En los últimos años, no sólo hemos sido testigos de la violencia impune ejercida por la policía y por instituciones de protección públicas y privadas. También hemos podido observar la trama de obstáculos que han socavado el avance de iniciativas legislativas que son fundamentales para el ejercicio pleno de derechos. En nuestra sociedad y en los fundamentos de nuestro marco normativo, la infancia sigue siendo un objeto que hay que tutelar y normalizar. Un proyecto de persona, considerados incapaces y reducidos a formas contradictorias de estigmatización a través del imaginario de la vulnerabilidad o de la criminalización. Es imperativo preguntarnos, ¿cuál es el horizonte de posibilidades que ofrece esta sociedad a una generación que no se siente escuchada ni considerada en decisiones que les afectan en su vida cotidiana?
Junto con lo anterior, es necesario enfatizar que los meses de confinamiento han sido particularmente implacables en restringir el ejercicio de los derechos de la niñez. Pero también lo han sido a través de la circulación de discursos que alimentan los estigmas del proteccionismo y de la sospecha que operan sobre el campo de la infancia y la adolescencia cuando se les encasilla con el rótulo de vectores, culpabilizándolos, o se les celebra como héroes asignándoles cualidades excepcionales para resistir el encierro, pero sin reparar en sus pérdidas, miedos y sufrimientos.

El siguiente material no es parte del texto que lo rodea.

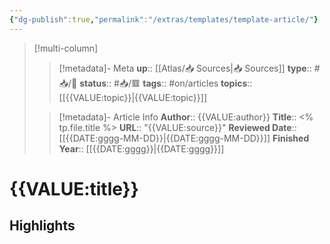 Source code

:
 ```yaml
---
{"dg-publish":true,"permalink":"/extras/templates/template-article/"}
---
```


> [!multi-column]
>> [!metadata]- Meta
>> **up**:: [[Atlas/📥 Sources\|📥 Sources]]
>> **type**:: #📥/📰 
>> **status**:: #📥/🟥 
>> **tags**:: #on/articles
>> **topics**:: [[{{VALUE:topic}}\|{{VALUE:topic}}]]
>
>> [!metadata]- Article Info
>> **Author**:: {{VALUE:author}}
>> **Title**:: <% tp.file.title %>
>> **URL**:: "{{VALUE:source}}"
>> **Reviewed Date**:: [[{{DATE:gggg-MM-DD}}\|{{DATE:gggg-MM-DD}}]]
>> **Finished Year**:: [[{{DATE:gggg}}\|{{DATE:gggg}}]]

# {{VALUE:title}}

## Highlights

El confinamiento físico también ha sido un confinamiento de las subjetividades. Sus experiencias, saberes y voces siguen confinados. Una vez más, están quedado fuera de la historia oficial y de las prioridades políticas. Cómo entender que hayan sido los últimos en tener un permiso para salir, incluso después de las mascotas, o no se les esté considerando en el debate sobre el retorno a clases cuando son los principales protagonistas de los procesos de aprendizaje. La voz de la infancia y la adolescencia importa poco y sigue reducida a símbolos intrascendentes para montar simulacros de participación que responden a intereses adultos.
En el marco de la emergencia, el proceso constituyente, sin su participación, amenaza con seguir reproduciendo su invisibilización como actores sociales si no se les incorpora formalmente. No repetir la inercia de la exclusión de este grupo de ciudadanas y ciudadanos requiere de un compromiso social y político, sin precedentes, para ceder ciertas cuotas de poder e innovar en el modo en cómo se les escucha y se les hace parte del itinerario constituyente.
Una nueva Constitución es una carta abierta al futuro que no sólo nos brinda la posibilidad de elaborar democráticamente un nuevo contrato social donde niñas, niños y adolescentes sean reconocidos como sujetos titulares de derechos, como una forma de avanzar en su protección y reivindicación en tanto grupo históricamente excluido. Es también una oportunidad inédita para abrir espacios de participación que reconozcan su diversidad a través de mecanismos deliberativos que sean respetuosos de sus propias formas de producción de significados. Una posibilidad para desarrollar un proceso intergeneracional de escucha, diálogo y reconocimiento donde efectivamente podamos soñar con un país para todas y todos.